PROVIDED DATA —

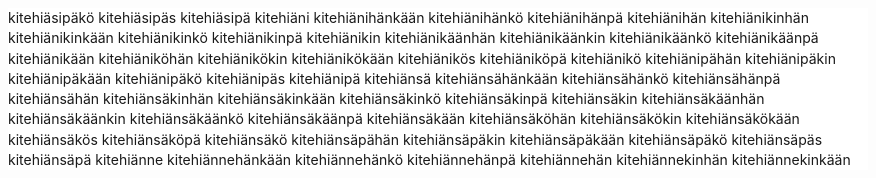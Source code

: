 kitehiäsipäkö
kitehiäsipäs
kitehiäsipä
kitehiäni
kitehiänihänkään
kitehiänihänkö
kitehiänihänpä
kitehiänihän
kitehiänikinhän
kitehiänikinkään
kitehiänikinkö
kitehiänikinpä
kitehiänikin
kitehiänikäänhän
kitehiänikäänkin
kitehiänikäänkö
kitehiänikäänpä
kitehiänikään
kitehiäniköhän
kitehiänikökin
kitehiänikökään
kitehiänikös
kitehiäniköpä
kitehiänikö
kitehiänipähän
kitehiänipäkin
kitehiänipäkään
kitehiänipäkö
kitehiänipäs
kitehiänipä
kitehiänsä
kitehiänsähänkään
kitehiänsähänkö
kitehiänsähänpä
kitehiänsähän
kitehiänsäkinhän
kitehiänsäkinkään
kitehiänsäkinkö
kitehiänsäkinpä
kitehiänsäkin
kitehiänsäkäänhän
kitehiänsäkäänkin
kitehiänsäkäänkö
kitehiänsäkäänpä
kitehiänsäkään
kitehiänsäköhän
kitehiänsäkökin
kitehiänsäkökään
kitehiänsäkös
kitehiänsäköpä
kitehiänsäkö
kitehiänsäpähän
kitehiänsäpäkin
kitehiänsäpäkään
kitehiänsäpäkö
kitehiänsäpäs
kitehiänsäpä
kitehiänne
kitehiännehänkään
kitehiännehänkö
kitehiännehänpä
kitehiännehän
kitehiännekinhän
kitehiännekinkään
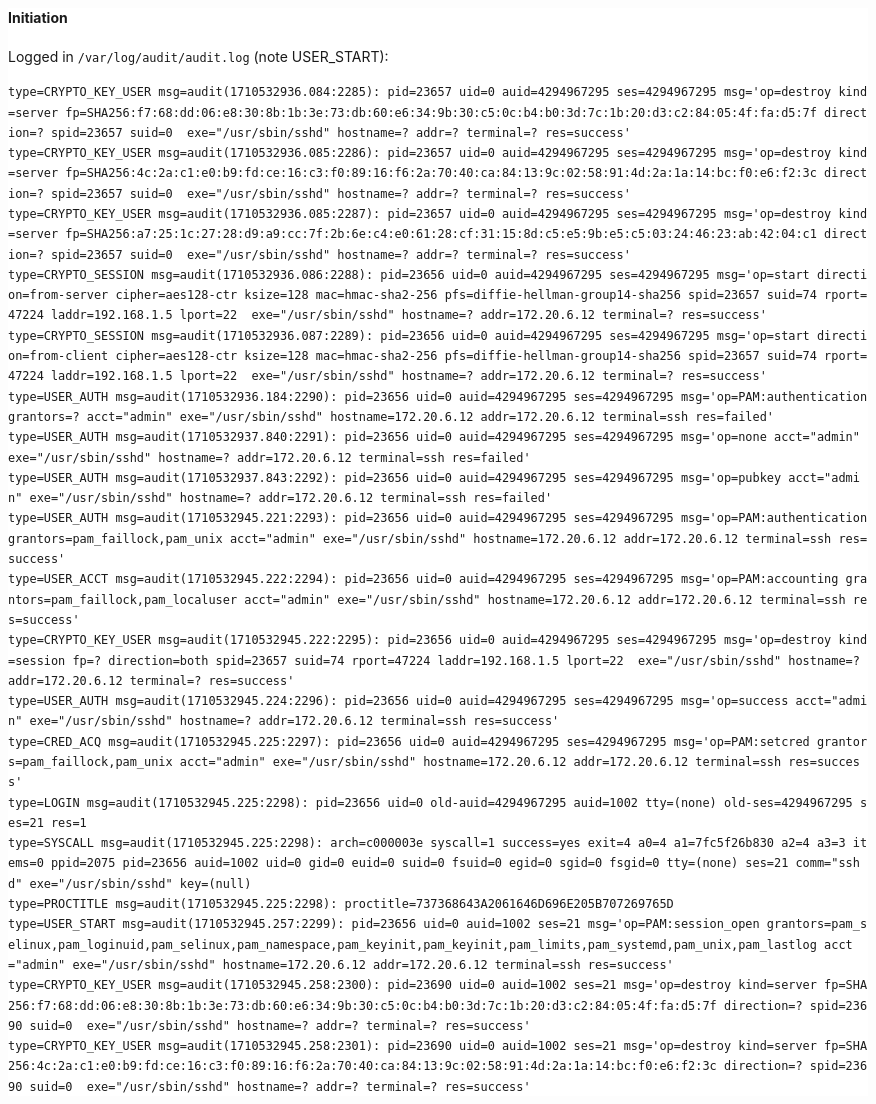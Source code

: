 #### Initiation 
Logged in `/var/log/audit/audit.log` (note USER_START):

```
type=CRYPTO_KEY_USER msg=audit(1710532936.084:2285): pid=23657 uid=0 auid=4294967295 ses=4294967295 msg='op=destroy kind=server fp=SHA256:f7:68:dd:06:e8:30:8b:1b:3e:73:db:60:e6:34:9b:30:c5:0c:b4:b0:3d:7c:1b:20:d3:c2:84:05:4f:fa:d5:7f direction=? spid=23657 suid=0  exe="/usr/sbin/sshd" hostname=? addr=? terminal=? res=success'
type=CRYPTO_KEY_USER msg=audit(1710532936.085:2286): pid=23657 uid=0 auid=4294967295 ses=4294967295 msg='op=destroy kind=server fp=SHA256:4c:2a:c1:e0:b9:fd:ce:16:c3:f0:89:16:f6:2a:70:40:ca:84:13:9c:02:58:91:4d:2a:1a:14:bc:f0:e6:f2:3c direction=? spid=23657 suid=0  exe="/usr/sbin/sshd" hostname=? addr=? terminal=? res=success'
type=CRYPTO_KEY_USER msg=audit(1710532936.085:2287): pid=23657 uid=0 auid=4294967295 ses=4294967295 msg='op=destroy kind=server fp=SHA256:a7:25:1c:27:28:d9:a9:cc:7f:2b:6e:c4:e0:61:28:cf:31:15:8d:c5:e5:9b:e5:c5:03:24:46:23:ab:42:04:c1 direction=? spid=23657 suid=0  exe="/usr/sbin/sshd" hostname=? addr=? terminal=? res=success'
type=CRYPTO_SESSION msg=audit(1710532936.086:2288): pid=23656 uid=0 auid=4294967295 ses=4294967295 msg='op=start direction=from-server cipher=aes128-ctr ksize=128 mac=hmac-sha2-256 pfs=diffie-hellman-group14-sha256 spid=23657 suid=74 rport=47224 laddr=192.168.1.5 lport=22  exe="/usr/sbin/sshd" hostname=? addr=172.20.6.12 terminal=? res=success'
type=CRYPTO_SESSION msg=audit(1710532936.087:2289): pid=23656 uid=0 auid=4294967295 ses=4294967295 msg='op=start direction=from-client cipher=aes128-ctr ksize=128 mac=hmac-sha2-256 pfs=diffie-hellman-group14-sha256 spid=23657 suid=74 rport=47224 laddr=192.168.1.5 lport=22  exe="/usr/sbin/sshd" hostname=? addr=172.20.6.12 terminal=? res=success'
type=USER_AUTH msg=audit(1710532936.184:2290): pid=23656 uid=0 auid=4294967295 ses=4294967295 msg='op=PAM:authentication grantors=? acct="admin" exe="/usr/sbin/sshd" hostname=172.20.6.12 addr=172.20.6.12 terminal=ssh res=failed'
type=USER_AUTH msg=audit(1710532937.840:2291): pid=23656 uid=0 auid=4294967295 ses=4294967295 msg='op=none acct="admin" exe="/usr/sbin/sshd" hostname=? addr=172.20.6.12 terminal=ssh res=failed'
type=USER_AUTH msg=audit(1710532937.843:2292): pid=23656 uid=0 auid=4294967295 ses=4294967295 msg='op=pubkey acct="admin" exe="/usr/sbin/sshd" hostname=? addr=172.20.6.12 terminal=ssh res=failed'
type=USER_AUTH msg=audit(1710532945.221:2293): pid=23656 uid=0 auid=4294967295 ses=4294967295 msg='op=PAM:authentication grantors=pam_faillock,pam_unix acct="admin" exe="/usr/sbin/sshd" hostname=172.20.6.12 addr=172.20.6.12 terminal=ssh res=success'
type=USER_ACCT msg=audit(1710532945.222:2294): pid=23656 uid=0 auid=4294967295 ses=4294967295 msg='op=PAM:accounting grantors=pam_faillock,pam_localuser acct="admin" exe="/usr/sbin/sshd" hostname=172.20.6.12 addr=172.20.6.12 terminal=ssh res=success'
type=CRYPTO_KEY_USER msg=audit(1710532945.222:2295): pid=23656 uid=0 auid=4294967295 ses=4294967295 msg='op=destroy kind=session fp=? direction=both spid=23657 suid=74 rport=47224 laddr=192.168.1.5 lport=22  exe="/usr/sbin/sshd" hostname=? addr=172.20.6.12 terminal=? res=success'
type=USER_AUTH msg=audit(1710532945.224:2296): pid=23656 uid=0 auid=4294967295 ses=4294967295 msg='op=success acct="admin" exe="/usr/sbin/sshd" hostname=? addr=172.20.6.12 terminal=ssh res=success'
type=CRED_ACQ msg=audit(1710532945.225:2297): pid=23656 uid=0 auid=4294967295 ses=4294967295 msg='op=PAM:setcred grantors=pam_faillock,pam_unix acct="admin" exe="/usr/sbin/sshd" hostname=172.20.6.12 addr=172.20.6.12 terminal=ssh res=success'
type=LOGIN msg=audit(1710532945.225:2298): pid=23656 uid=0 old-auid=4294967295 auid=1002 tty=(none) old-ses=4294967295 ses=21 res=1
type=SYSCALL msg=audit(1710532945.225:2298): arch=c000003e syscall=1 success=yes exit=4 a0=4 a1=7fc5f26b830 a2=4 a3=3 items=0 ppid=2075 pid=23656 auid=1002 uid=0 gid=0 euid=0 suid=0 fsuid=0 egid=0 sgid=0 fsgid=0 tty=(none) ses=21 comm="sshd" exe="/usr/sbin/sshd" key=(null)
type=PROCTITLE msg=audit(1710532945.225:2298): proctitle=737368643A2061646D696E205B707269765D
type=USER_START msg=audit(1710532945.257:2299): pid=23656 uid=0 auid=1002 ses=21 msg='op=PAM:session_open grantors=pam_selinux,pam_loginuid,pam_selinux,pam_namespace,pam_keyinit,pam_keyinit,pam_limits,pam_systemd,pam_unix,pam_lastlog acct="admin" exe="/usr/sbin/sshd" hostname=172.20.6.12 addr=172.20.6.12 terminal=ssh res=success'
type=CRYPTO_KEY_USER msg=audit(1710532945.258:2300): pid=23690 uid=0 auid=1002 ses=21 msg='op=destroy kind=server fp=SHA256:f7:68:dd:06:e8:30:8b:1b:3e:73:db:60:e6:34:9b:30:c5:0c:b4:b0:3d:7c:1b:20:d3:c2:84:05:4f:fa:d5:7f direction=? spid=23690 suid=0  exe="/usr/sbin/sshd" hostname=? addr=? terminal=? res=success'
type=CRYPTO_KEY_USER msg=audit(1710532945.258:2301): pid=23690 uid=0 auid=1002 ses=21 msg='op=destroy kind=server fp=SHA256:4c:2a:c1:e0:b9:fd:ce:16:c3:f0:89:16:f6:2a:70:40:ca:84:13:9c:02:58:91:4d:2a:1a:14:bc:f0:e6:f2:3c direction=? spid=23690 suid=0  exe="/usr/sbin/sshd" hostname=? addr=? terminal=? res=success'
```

WHAT YOU HAVE TO DO —
Could you set down, exactly as written, every line from the start of the records above through the line containing "kitehiänipähän", leaving the pictures out?

SOLVED EXERCISE —
Source code

: kitehiäsipäkö
kitehiäsipäs
kitehiäsipä
kitehiäni
kitehiänihänkään
kitehiänihänkö
kitehiänihänpä
kitehiänihän
kitehiänikinhän
kitehiänikinkään
kitehiänikinkö
kitehiänikinpä
kitehiänikin
kitehiänikäänhän
kitehiänikäänkin
kitehiänikäänkö
kitehiänikäänpä
kitehiänikään
kitehiäniköhän
kitehiänikökin
kitehiänikökään
kitehiänikös
kitehiäniköpä
kitehiänikö
kitehiänipähän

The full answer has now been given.